Lucas Fez Contato: Breve Nota Sobre o Meu Amigo Mais Descolado

A foto do Lucas que capturou um interessante período de nossas vidas.

Fotógrafo e mestre em historia da arte, Lucas Lopes está entre os amigos que mais invejei. Um dos meus  mais longevos camaradas, a origem de nossa amizade deu-se há muitos anos numa divertida turma de oitava série. A paixão por rock, cinema, terror e contracultura nos uniu; assim como nossa sensibilidade melancólica, ou existencialista. Veio dele o primeiro CD do System of a Down que eu ouvi na vida. Sempre gentil, Lucas emprestou-me até o discman para que eu ouvisse o cd.

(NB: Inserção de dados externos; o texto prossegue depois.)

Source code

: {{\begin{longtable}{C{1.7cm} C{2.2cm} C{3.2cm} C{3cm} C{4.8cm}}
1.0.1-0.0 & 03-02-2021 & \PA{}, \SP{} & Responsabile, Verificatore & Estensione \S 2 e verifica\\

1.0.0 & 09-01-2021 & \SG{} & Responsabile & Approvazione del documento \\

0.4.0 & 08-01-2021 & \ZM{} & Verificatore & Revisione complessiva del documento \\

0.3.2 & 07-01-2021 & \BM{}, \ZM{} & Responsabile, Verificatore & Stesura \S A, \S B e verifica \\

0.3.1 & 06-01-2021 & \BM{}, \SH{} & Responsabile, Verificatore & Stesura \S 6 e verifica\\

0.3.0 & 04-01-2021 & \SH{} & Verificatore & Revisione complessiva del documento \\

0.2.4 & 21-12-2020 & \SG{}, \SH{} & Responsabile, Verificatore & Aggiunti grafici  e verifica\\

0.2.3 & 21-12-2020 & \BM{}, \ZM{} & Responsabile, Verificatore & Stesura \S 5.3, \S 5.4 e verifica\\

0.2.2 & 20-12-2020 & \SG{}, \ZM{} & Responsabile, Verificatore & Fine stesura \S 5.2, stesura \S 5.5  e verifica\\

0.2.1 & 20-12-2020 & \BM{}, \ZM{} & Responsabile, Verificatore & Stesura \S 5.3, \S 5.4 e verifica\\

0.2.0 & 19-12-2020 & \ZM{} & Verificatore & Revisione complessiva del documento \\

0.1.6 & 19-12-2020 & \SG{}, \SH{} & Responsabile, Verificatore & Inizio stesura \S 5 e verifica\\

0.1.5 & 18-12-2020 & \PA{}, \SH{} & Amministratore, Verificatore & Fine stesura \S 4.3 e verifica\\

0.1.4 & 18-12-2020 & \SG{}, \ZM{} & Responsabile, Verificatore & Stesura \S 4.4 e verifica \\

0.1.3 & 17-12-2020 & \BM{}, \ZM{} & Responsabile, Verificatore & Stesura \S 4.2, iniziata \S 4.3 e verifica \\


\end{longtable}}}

Era 2006 e eu o achava muito descolado por ter um discman, além disso, simpatizava com seu estilo grunge, de cabelos grandes e desgrenhados, vez ou outra declamando alguma frase triste de Kurt Cobain.

Branco, de olhos claros, volumosos cabelos negros, lábios de um vermelho incisivo, olhar sereno, corpo magro e esbelto, deve ter quase um metro e setenta e cinco de altura. Seu rosto, fino e alongado, lembra um pouco o do escritor Robert Louis Stenvenson. Sua aparência, que sugere um perfil de modelo ou ator, sempre encantou as meninas. Daí parte de minha inveja, já que era impossível vencê-lo na arte de encantar as fêmeas. E, de fato, o safado abocanhou algumas meninas com quem eu gostaria de ter ficado, incluindo a bela e badalada Miss R.... Apesar da inveja, nunca levei para o lado pessoal. Não se pode ter tudo, afinal.

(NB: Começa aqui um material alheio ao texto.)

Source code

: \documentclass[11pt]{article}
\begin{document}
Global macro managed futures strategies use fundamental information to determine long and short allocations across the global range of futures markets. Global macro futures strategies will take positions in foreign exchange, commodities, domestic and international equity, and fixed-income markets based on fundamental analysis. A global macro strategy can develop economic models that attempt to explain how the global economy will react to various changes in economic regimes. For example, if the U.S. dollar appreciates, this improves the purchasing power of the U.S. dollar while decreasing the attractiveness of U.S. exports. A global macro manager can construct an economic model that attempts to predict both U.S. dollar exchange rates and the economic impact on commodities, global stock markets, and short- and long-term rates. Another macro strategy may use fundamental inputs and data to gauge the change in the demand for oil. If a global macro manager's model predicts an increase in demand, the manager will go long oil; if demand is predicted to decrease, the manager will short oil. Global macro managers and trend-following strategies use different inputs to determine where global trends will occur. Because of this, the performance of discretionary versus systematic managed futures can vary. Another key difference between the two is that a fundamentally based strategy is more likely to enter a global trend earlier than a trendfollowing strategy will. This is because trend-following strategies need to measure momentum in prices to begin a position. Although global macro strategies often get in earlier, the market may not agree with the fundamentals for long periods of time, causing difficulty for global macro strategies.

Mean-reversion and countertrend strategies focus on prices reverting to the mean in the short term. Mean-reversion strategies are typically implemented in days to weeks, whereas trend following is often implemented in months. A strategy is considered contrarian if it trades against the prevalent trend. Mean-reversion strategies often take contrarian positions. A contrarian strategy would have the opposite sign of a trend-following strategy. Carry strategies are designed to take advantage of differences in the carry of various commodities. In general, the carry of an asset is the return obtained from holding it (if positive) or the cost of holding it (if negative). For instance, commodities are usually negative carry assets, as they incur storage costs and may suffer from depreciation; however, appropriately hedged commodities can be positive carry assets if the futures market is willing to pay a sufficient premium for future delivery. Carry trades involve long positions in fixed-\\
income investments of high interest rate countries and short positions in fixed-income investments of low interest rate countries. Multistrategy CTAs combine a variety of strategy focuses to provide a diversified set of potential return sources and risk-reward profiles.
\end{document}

Desde os tempos do ensino fundamental continuamos amigos, travando contato as vezes mais e as vezes menos. Acho curioso notar que nosso desenvolvimento pessoal ocorreu por vias contrárias. Enquanto eu tornava-me cada vez mais ressentido, antissocial e arrogante intelectualmente, Lucas tornava-se cada vez mais aberto, humilde e acessível. Enquanto eu permanecia trancado em meu quarto cultuando filósofos mortos, Lucas desbravava o mundo, cultivando as pessoas legais e artísticas que existem nele. Sempre que nos encontrávamos eu ficava admirado com a popularidade e o carisma de meu amigo, que eu percebia pela quantidade de pessoas interessantes que o cercavam. Apesar disso, na maior parte do tempo eu desprezava sua abertura social. Apesar de bom leitor, Lucas não era tão intelectualizado quanto eu - ele era um hipster, e eu um projeto de intelectual diletante - ou ao menos era o que eu pensava, e por esse raciocínio eu concluía que para ele era mais fácil socializar com não-literatos e "cult-bacaninhas". (Na época, não me passava pela cabeça que o nível intelectual não é o melhor critério para julgar as pessoas. Eu realmente achava que era.)

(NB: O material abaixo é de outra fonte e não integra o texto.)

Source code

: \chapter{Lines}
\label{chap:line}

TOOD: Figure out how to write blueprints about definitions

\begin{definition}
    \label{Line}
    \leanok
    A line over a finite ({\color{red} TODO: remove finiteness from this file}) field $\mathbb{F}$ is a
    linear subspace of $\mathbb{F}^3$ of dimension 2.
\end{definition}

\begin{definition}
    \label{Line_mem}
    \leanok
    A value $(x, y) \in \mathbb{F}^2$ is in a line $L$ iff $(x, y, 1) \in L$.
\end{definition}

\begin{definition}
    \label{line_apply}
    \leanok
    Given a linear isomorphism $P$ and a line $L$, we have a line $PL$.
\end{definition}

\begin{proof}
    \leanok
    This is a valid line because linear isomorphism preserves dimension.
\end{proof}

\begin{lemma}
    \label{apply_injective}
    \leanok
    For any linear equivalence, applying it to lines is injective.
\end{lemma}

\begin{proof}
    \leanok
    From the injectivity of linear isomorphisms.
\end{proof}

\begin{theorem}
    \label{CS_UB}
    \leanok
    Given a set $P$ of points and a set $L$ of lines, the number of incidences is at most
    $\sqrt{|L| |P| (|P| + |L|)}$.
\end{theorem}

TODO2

Lucas e eu numa foto improvisada, num momento lúdico-canábico, há oito ou nove anos.

Hoje eu sei perfeitamente bem que a abertura social é uma das melhores qualidades de meu amigo, e que isso lhe proporcionou  muitas  experiências interessantes com gente diversa. Qualidade que aprendi a admirar e invejar. 

Por vezes noto certa atmosfera de mistério em meu amigo, algo difícil de descrever... Sempre achei que ele tinha algo de melancólico, não digo depressivo, mas uma aura de solidão resignada, com certo ar de nouvelle vague, apesar de vê-lo muito mais sociável e melhor integrado. Posso estar errado, mas parece que há um sentimento nele... Algo profundo e doloroso que eu não sei o que é. Impressão que faz lembrar a frase de Cobain que ele costumava citar: "Se meus olhos mostrassem minha alma, todos, ao me verem sorrir, chorariam comigo".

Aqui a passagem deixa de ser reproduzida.